*** Dataset records Section Begins ***

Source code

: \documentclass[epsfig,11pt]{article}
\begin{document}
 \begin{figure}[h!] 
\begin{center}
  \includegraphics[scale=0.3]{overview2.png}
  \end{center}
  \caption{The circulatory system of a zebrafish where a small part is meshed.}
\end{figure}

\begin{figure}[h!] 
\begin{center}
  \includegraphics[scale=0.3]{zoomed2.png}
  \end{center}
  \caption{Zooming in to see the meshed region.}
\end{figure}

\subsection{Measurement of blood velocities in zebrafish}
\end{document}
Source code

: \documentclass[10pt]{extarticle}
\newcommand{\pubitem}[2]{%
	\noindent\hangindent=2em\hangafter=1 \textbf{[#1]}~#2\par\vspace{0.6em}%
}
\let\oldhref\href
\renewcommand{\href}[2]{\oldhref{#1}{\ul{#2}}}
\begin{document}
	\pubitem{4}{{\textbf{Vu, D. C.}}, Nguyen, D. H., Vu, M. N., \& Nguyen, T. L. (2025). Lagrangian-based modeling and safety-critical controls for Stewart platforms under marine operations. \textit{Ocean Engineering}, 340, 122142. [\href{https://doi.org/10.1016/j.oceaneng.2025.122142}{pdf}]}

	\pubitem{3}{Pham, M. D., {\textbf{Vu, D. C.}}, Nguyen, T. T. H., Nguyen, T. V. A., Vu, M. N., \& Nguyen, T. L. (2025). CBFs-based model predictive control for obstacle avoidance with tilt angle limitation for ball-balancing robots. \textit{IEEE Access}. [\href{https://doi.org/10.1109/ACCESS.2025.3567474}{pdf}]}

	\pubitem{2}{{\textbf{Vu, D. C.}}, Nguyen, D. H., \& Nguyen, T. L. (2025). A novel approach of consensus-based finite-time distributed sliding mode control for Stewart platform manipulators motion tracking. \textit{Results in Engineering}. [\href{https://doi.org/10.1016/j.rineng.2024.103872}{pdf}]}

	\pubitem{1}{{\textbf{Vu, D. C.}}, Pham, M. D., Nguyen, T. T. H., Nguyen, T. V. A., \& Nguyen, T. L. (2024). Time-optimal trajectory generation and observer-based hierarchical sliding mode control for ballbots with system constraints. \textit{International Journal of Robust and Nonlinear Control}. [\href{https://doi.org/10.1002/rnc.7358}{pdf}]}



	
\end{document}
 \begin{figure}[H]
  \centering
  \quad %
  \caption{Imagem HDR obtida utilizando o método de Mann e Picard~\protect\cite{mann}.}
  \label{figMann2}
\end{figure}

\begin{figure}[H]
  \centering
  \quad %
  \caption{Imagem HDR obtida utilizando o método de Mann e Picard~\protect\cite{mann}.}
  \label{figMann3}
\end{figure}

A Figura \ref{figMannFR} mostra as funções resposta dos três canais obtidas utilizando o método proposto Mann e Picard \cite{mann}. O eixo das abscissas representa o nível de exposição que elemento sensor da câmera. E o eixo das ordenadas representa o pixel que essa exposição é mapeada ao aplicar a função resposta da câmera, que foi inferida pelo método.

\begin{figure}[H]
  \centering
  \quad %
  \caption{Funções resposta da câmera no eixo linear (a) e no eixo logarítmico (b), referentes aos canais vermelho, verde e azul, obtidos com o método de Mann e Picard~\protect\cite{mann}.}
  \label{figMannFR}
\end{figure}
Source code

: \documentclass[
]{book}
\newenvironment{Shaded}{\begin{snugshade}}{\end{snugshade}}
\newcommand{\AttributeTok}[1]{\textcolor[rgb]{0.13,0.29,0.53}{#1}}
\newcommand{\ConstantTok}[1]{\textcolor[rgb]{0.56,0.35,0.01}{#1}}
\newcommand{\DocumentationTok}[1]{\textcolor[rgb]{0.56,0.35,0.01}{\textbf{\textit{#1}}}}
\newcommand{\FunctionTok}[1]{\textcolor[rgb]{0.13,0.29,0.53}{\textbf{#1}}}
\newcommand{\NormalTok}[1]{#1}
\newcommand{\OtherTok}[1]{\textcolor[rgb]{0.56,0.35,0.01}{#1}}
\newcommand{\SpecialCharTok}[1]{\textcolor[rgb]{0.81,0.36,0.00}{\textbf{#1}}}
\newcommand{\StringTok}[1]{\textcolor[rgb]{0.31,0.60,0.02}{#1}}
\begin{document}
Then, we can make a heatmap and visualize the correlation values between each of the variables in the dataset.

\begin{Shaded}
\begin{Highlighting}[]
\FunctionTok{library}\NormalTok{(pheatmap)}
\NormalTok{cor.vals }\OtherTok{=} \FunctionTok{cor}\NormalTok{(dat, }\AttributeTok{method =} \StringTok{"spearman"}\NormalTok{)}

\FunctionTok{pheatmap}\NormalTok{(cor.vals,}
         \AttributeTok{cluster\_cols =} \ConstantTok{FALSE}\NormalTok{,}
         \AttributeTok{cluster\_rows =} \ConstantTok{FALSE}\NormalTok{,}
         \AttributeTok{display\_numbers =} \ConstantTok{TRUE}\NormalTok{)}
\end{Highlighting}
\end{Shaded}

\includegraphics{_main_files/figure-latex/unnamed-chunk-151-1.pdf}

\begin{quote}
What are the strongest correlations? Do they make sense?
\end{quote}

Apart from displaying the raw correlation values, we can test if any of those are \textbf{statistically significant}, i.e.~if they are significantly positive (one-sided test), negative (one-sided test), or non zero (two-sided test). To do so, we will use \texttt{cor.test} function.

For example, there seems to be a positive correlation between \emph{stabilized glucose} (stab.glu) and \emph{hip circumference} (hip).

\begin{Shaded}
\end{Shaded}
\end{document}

*** Dataset records Section Ends ***

* What you have to do
Using the data above, output each line exactly.

* Solution
Source code

: \documentclass[epsfig,11pt]{article}
\begin{document}
 \begin{figure}[h!] 
\begin{center}
  \includegraphics[scale=0.3]{overview2.png}
  \end{center}
  \caption{The circulatory system of a zebrafish where a small part is meshed.}
\end{figure}

\begin{figure}[h!] 
\begin{center}
  \includegraphics[scale=0.3]{zoomed2.png}
  \end{center}
  \caption{Zooming in to see the meshed region.}
\end{figure}

\subsection{Measurement of blood velocities in zebrafish}
\end{document}
Source code

: \documentclass[10pt]{extarticle}
\newcommand{\pubitem}[2]{%
	\noindent\hangindent=2em\hangafter=1 \textbf{[#1]}~#2\par\vspace{0.6em}%
}
\let\oldhref\href
\renewcommand{\href}[2]{\oldhref{#1}{\ul{#2}}}
\begin{document}
	\pubitem{4}{{\textbf{Vu, D. C.}}, Nguyen, D. H., Vu, M. N., \& Nguyen, T. L. (2025). Lagrangian-based modeling and safety-critical controls for Stewart platforms under marine operations. \textit{Ocean Engineering}, 340, 122142. [\href{https://doi.org/10.1016/j.oceaneng.2025.122142}{pdf}]}

	\pubitem{3}{Pham, M. D., {\textbf{Vu, D. C.}}, Nguyen, T. T. H., Nguyen, T. V. A., Vu, M. N., \& Nguyen, T. L. (2025). CBFs-based model predictive control for obstacle avoidance with tilt angle limitation for ball-balancing robots. \textit{IEEE Access}. [\href{https://doi.org/10.1109/ACCESS.2025.3567474}{pdf}]}

	\pubitem{2}{{\textbf{Vu, D. C.}}, Nguyen, D. H., \& Nguyen, T. L. (2025). A novel approach of consensus-based finite-time distributed sliding mode control for Stewart platform manipulators motion tracking. \textit{Results in Engineering}. [\href{https://doi.org/10.1016/j.rineng.2024.103872}{pdf}]}

	\pubitem{1}{{\textbf{Vu, D. C.}}, Pham, M. D., Nguyen, T. T. H., Nguyen, T. V. A., \& Nguyen, T. L. (2024). Time-optimal trajectory generation and observer-based hierarchical sliding mode control for ballbots with system constraints. \textit{International Journal of Robust and Nonlinear Control}. [\href{https://doi.org/10.1002/rnc.7358}{pdf}]}



	
\end{document}
 \begin{figure}[H]
  \centering
  \quad %
  \caption{Imagem HDR obtida utilizando o método de Mann e Picard~\protect\cite{mann}.}
  \label{figMann2}
\end{figure}

\begin{figure}[H]
  \centering
  \quad %
  \caption{Imagem HDR obtida utilizando o método de Mann e Picard~\protect\cite{mann}.}
  \label{figMann3}
\end{figure}

A Figura \ref{figMannFR} mostra as funções resposta dos três canais obtidas utilizando o método proposto Mann e Picard \cite{mann}. O eixo das abscissas representa o nível de exposição que elemento sensor da câmera. E o eixo das ordenadas representa o pixel que essa exposição é mapeada ao aplicar a função resposta da câmera, que foi inferida pelo método.

\begin{figure}[H]
  \centering
  \quad %
  \caption{Funções resposta da câmera no eixo linear (a) e no eixo logarítmico (b), referentes aos canais vermelho, verde e azul, obtidos com o método de Mann e Picard~\protect\cite{mann}.}
  \label{figMannFR}
\end{figure}
Source code

: \documentclass[
]{book}
\newenvironment{Shaded}{\begin{snugshade}}{\end{snugshade}}
\newcommand{\AttributeTok}[1]{\textcolor[rgb]{0.13,0.29,0.53}{#1}}
\newcommand{\ConstantTok}[1]{\textcolor[rgb]{0.56,0.35,0.01}{#1}}
\newcommand{\DocumentationTok}[1]{\textcolor[rgb]{0.56,0.35,0.01}{\textbf{\textit{#1}}}}
\newcommand{\FunctionTok}[1]{\textcolor[rgb]{0.13,0.29,0.53}{\textbf{#1}}}
\newcommand{\NormalTok}[1]{#1}
\newcommand{\OtherTok}[1]{\textcolor[rgb]{0.56,0.35,0.01}{#1}}
\newcommand{\SpecialCharTok}[1]{\textcolor[rgb]{0.81,0.36,0.00}{\textbf{#1}}}
\newcommand{\StringTok}[1]{\textcolor[rgb]{0.31,0.60,0.02}{#1}}
\begin{document}
Then, we can make a heatmap and visualize the correlation values between each of the variables in the dataset.

\begin{Shaded}
\begin{Highlighting}[]
\FunctionTok{library}\NormalTok{(pheatmap)}
\NormalTok{cor.vals }\OtherTok{=} \FunctionTok{cor}\NormalTok{(dat, }\AttributeTok{method =} \StringTok{"spearman"}\NormalTok{)}

\FunctionTok{pheatmap}\NormalTok{(cor.vals,}
         \AttributeTok{cluster\_cols =} \ConstantTok{FALSE}\NormalTok{,}
         \AttributeTok{cluster\_rows =} \ConstantTok{FALSE}\NormalTok{,}
         \AttributeTok{display\_numbers =} \ConstantTok{TRUE}\NormalTok{)}
\end{Highlighting}
\end{Shaded}

\includegraphics{_main_files/figure-latex/unnamed-chunk-151-1.pdf}

\begin{quote}
What are the strongest correlations? Do they make sense?
\end{quote}

Apart from displaying the raw correlation values, we can test if any of those are \textbf{statistically significant}, i.e.~if they are significantly positive (one-sided test), negative (one-sided test), or non zero (two-sided test). To do so, we will use \texttt{cor.test} function.

For example, there seems to be a positive correlation between \emph{stabilized glucose} (stab.glu) and \emph{hip circumference} (hip).

\begin{Shaded}
\end{Shaded}
\end{document}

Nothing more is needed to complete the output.